# Go Limited Ingredient Sensitivity and Shine



## LProf (Nov 12, 2013)

I am thinking of switching my dogs, Pug and Yorkie-Poo, to Go Limited ingredient Sensitivity and Shine. My Pug has an intolerance to Flaxseed, which limits the Kibble I can feed him. The Go seems to have a moderate protein level, which I like, and good Calcium- Phosphorus ratio.

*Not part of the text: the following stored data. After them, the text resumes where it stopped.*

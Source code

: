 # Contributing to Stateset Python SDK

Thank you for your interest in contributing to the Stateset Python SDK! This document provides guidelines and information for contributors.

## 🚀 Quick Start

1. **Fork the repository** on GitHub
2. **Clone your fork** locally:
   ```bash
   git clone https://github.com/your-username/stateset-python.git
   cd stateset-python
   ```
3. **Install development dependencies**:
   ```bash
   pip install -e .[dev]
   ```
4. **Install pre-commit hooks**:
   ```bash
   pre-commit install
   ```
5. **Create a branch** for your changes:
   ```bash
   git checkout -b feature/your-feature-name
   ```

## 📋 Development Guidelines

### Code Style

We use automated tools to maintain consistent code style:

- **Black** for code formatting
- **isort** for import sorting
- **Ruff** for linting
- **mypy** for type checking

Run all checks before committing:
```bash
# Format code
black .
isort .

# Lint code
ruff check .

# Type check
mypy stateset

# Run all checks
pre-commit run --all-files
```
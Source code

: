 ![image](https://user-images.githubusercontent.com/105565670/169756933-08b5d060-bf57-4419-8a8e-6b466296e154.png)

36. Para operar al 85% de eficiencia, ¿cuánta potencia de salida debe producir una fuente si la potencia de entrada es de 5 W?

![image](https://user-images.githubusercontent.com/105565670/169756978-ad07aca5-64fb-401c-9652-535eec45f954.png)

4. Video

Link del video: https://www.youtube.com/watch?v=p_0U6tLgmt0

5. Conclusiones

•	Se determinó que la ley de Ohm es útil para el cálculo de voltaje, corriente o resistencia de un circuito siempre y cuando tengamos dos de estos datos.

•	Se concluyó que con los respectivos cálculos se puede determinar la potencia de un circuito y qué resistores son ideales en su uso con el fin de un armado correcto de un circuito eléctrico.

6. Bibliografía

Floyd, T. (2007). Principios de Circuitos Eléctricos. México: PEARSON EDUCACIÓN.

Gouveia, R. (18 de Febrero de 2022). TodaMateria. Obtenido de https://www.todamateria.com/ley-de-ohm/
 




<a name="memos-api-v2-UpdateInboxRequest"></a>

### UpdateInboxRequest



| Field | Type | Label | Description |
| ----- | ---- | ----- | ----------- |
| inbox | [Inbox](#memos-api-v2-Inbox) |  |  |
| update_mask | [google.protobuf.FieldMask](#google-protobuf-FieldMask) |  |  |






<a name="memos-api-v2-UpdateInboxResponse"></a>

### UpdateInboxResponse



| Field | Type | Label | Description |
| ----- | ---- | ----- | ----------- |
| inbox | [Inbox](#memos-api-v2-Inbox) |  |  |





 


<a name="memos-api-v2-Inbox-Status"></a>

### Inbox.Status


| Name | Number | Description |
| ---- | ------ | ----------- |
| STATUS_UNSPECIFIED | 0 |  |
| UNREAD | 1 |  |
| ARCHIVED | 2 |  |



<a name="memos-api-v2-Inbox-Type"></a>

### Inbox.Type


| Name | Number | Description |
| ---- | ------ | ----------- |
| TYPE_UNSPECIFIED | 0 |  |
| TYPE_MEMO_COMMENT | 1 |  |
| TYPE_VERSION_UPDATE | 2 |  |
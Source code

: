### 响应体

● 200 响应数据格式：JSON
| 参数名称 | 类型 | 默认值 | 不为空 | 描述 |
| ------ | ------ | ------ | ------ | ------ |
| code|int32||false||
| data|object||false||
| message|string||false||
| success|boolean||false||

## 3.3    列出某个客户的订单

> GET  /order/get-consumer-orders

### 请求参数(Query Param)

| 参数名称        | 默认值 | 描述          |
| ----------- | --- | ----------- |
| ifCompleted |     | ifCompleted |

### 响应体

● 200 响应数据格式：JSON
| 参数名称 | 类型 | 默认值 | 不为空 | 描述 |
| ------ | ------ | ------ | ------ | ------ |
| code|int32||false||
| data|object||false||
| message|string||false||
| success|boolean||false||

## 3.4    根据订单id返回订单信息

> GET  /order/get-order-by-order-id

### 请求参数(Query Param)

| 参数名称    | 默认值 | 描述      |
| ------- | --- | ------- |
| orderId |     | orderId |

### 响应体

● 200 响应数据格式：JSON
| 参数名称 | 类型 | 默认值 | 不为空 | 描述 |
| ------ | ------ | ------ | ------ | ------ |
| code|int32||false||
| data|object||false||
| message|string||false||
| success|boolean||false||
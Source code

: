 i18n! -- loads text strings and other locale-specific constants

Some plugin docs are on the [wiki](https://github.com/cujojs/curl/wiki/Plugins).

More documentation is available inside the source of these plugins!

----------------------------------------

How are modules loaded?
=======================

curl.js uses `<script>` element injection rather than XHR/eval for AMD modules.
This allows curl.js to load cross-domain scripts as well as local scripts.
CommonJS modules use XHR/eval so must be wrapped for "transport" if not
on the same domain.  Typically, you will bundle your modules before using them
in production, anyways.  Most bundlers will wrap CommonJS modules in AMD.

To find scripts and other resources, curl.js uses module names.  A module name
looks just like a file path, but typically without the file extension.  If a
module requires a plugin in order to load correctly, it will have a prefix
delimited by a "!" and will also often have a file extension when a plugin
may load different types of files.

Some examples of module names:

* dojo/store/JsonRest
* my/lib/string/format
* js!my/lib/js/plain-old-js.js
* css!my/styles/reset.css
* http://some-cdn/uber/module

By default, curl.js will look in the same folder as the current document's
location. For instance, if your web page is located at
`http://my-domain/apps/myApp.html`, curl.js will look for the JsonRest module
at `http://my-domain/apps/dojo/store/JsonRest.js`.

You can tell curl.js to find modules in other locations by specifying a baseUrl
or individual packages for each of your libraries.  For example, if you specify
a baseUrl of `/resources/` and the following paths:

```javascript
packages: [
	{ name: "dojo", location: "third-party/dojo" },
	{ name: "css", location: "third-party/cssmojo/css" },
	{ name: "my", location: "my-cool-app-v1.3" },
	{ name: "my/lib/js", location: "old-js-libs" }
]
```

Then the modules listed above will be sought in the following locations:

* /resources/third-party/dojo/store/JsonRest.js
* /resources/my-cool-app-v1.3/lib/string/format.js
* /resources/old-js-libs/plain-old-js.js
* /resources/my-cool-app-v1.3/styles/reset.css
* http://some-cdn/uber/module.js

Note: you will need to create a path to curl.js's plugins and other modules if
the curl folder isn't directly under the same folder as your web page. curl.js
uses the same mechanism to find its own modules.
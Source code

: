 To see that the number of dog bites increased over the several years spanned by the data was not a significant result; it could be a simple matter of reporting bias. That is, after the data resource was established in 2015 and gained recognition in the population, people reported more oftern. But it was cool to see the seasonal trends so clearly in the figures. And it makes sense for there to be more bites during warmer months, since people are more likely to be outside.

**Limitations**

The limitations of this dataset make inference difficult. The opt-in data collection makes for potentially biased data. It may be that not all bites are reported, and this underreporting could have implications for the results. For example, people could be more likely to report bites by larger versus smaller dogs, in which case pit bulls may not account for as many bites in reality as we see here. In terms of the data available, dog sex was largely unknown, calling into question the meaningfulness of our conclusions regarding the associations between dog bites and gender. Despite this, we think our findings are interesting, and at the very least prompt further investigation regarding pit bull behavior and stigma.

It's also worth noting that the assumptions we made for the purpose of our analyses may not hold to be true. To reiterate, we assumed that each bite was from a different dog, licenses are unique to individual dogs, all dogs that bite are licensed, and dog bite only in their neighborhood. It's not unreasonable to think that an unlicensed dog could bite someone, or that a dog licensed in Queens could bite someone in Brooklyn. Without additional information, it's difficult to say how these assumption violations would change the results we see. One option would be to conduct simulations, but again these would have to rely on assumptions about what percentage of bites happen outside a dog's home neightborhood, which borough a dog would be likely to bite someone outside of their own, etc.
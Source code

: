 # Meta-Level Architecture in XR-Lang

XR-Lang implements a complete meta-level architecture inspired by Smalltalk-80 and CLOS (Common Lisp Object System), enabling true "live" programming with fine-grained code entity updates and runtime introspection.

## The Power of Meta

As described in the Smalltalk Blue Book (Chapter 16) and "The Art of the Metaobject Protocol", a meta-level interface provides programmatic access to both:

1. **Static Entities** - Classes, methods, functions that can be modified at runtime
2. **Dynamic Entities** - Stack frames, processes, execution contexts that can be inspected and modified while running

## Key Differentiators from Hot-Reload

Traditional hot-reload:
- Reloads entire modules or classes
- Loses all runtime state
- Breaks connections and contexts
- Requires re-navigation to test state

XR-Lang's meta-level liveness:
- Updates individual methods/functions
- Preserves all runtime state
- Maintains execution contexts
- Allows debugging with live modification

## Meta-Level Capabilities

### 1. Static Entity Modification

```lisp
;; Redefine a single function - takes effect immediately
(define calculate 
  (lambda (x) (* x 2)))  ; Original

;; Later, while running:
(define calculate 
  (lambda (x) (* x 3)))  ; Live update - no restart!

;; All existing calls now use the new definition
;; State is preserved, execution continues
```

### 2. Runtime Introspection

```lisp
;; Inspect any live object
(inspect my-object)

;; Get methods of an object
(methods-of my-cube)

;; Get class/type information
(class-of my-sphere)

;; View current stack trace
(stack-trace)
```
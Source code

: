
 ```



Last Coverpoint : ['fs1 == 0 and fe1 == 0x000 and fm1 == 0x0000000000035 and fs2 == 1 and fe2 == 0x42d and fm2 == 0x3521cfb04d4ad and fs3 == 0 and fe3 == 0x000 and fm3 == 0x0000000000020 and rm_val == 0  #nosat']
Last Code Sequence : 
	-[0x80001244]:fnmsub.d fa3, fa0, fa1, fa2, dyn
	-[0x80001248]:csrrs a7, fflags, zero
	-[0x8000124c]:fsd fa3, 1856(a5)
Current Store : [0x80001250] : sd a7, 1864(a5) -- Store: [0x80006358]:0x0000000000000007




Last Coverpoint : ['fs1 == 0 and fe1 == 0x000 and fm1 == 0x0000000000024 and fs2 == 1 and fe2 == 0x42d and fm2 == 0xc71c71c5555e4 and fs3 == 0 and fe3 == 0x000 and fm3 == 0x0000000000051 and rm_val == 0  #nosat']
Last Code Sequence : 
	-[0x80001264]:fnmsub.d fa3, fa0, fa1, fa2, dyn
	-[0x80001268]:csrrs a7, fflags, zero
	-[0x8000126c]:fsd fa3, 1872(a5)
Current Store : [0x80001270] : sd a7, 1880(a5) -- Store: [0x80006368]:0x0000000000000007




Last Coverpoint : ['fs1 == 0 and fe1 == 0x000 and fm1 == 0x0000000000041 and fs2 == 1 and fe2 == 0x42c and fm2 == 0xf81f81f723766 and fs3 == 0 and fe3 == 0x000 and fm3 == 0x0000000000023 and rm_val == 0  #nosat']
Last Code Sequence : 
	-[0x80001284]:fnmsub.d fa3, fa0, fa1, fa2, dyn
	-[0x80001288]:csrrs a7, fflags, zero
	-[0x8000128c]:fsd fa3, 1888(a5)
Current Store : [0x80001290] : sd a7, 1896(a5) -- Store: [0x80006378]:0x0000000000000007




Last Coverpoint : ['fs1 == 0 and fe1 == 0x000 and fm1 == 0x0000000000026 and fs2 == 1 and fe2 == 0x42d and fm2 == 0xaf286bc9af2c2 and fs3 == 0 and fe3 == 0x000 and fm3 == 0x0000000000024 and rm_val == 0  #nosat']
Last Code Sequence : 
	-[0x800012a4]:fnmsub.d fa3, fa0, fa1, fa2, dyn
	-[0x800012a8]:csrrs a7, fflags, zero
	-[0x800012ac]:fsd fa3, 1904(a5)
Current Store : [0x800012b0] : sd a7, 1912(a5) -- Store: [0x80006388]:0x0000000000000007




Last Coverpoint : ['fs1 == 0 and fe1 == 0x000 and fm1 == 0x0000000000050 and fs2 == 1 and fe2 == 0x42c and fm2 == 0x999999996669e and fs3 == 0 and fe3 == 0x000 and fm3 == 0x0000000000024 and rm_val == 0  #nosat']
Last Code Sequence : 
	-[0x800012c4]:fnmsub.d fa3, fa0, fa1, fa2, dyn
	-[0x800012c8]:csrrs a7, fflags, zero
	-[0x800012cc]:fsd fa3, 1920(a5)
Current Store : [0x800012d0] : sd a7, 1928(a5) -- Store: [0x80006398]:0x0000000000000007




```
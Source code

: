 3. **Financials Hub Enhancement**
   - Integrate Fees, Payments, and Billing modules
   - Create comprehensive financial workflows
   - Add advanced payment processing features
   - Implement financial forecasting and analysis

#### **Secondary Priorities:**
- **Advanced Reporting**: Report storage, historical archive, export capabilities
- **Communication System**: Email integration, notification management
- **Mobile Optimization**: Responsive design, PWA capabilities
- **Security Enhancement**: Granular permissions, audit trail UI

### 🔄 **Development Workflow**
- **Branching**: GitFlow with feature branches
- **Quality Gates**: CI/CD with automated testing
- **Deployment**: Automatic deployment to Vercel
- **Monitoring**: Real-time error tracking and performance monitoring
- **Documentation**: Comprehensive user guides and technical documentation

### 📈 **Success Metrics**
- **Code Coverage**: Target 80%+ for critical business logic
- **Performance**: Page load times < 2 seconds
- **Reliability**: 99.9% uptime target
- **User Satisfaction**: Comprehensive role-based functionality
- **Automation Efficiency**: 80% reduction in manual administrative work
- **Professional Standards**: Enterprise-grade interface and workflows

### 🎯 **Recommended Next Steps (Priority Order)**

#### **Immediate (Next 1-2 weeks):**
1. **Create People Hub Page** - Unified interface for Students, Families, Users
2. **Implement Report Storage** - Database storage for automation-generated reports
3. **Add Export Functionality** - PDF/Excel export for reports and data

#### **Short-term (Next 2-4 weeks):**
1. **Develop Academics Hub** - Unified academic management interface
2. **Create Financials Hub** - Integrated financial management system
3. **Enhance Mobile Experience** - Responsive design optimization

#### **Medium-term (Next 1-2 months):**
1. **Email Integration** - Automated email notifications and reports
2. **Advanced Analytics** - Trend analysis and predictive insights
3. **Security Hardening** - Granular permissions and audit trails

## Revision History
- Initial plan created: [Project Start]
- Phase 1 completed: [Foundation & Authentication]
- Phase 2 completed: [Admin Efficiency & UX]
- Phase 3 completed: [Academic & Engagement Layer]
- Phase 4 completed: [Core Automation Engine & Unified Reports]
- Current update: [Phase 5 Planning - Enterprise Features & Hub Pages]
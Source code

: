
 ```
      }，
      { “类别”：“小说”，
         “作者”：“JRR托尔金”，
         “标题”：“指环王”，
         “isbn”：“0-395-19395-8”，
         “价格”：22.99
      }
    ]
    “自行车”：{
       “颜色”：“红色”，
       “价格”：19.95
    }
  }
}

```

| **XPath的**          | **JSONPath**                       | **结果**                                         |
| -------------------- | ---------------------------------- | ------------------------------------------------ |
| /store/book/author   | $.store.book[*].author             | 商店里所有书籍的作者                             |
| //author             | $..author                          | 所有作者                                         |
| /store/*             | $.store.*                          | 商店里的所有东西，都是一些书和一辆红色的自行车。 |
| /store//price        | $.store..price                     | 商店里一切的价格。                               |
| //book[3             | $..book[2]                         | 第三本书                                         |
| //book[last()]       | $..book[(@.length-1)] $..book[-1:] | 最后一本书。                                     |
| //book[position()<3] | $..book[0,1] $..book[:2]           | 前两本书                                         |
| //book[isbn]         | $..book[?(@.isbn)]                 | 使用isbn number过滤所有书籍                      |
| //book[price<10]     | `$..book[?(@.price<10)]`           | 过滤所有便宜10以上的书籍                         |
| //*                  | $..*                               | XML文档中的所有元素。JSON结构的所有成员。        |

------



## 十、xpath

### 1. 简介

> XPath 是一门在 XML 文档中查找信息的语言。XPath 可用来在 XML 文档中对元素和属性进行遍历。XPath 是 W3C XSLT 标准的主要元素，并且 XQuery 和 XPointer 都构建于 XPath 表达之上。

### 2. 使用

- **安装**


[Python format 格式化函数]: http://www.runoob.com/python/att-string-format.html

Any one here feeding this kibble? Comments and suggestions appreciated.


----------



## Shamrockmommy (Sep 10, 2009)

I didn't feed that one specifically, I fed the adult large breed to my PWD and she did great. Fantastic digestion on that, if you know what I mean. A bit too much for the pocketbook though.


----------



## Georgiapeach (Jan 24, 2011)

I haven't fed it either, due to cost. I've heard great things about it though, and would love to try it on my boxer.


----------



## zootv (Mar 8, 2014)

My Aussie was doing really well on Go! foods for a while, great coat and stool. Turns out she is highly allergic to duck, chicken and potatoes ... so not sure if the new limited ingredient line would have helped her except the venison. She is on raw now. My border gets Go! in rotation and does really well on it too ... They (Petcurean) also make Now Fresh, which is another food I have had good luck with.


----------



## Taser (Mar 14, 2013)

I have fed Go and Now both to dogs and cats and all have done very well on it. Petcurean foods are part of my rotation.


----------